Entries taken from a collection
↓↓↓

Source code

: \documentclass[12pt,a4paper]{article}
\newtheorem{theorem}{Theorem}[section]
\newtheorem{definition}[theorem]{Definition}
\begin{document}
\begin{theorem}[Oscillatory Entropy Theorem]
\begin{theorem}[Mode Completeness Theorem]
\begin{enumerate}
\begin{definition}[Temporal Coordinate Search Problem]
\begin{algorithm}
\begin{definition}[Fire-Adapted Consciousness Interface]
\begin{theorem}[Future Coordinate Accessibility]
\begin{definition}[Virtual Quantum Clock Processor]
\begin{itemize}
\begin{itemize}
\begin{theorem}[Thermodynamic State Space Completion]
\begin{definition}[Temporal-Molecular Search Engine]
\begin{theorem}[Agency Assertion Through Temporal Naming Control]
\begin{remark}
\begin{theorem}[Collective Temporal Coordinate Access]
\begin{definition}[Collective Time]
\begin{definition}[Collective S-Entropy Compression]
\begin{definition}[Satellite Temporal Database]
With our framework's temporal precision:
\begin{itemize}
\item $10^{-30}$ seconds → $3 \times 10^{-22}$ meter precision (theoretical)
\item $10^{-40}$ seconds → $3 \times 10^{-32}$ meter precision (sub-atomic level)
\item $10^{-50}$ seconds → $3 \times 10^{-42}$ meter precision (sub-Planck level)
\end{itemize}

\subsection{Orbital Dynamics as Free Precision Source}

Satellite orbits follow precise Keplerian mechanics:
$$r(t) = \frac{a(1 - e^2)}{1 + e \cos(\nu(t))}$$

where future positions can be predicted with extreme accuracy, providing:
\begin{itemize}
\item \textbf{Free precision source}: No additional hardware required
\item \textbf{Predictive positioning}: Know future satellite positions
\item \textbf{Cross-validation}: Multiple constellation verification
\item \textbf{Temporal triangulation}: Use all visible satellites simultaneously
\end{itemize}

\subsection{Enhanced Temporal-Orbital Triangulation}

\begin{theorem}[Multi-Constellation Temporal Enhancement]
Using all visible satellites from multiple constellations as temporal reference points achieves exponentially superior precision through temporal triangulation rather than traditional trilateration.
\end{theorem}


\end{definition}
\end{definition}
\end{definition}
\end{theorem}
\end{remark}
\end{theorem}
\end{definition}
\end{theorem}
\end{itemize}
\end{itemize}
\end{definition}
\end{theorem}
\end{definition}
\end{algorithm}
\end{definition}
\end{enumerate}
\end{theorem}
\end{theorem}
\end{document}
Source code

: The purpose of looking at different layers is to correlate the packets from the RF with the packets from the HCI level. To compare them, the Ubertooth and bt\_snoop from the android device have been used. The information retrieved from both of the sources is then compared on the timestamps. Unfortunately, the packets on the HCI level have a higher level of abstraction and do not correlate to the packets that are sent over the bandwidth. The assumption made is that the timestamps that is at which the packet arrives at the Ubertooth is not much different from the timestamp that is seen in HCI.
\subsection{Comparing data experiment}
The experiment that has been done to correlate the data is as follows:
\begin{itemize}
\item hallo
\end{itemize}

↑↑↑

Without dropping a single line, output the records above exactly.

Source code

: \documentclass[12pt,a4paper]{article}
\newtheorem{theorem}{Theorem}[section]
\newtheorem{definition}[theorem]{Definition}
\begin{document}
\begin{theorem}[Oscillatory Entropy Theorem]
\begin{theorem}[Mode Completeness Theorem]
\begin{enumerate}
\begin{definition}[Temporal Coordinate Search Problem]
\begin{algorithm}
\begin{definition}[Fire-Adapted Consciousness Interface]
\begin{theorem}[Future Coordinate Accessibility]
\begin{definition}[Virtual Quantum Clock Processor]
\begin{itemize}
\begin{itemize}
\begin{theorem}[Thermodynamic State Space Completion]
\begin{definition}[Temporal-Molecular Search Engine]
\begin{theorem}[Agency Assertion Through Temporal Naming Control]
\begin{remark}
\begin{theorem}[Collective Temporal Coordinate Access]
\begin{definition}[Collective Time]
\begin{definition}[Collective S-Entropy Compression]
\begin{definition}[Satellite Temporal Database]
With our framework's temporal precision:
\begin{itemize}
\item $10^{-30}$ seconds → $3 \times 10^{-22}$ meter precision (theoretical)
\item $10^{-40}$ seconds → $3 \times 10^{-32}$ meter precision (sub-atomic level)
\item $10^{-50}$ seconds → $3 \times 10^{-42}$ meter precision (sub-Planck level)
\end{itemize}

\subsection{Orbital Dynamics as Free Precision Source}

Satellite orbits follow precise Keplerian mechanics:
$$r(t) = \frac{a(1 - e^2)}{1 + e \cos(\nu(t))}$$

where future positions can be predicted with extreme accuracy, providing:
\begin{itemize}
\item \textbf{Free precision source}: No additional hardware required
\item \textbf{Predictive positioning}: Know future satellite positions
\item \textbf{Cross-validation}: Multiple constellation verification
\item \textbf{Temporal triangulation}: Use all visible satellites simultaneously
\end{itemize}

\subsection{Enhanced Temporal-Orbital Triangulation}

\begin{theorem}[Multi-Constellation Temporal Enhancement]
Using all visible satellites from multiple constellations as temporal reference points achieves exponentially superior precision through temporal triangulation rather than traditional trilateration.
\end{theorem}


\end{definition}
\end{definition}
\end{definition}
\end{theorem}
\end{remark}
\end{theorem}
\end{definition}
\end{theorem}
\end{itemize}
\end{itemize}
\end{definition}
\end{theorem}
\end{definition}
\end{algorithm}
\end{definition}
\end{enumerate}
\end{theorem}
\end{theorem}
\end{document}
Source code

: The purpose of looking at different layers is to correlate the packets from the RF with the packets from the HCI level. To compare them, the Ubertooth and bt\_snoop from the android device have been used. The information retrieved from both of the sources is then compared on the timestamps. Unfortunately, the packets on the HCI level have a higher level of abstraction and do not correlate to the packets that are sent over the bandwidth. The assumption made is that the timestamps that is at which the packet arrives at the Ubertooth is not much different from the timestamp that is seen in HCI.
\subsection{Comparing data experiment}
The experiment that has been done to correlate the data is as follows:
\begin{itemize}
\item hallo
\end{itemize}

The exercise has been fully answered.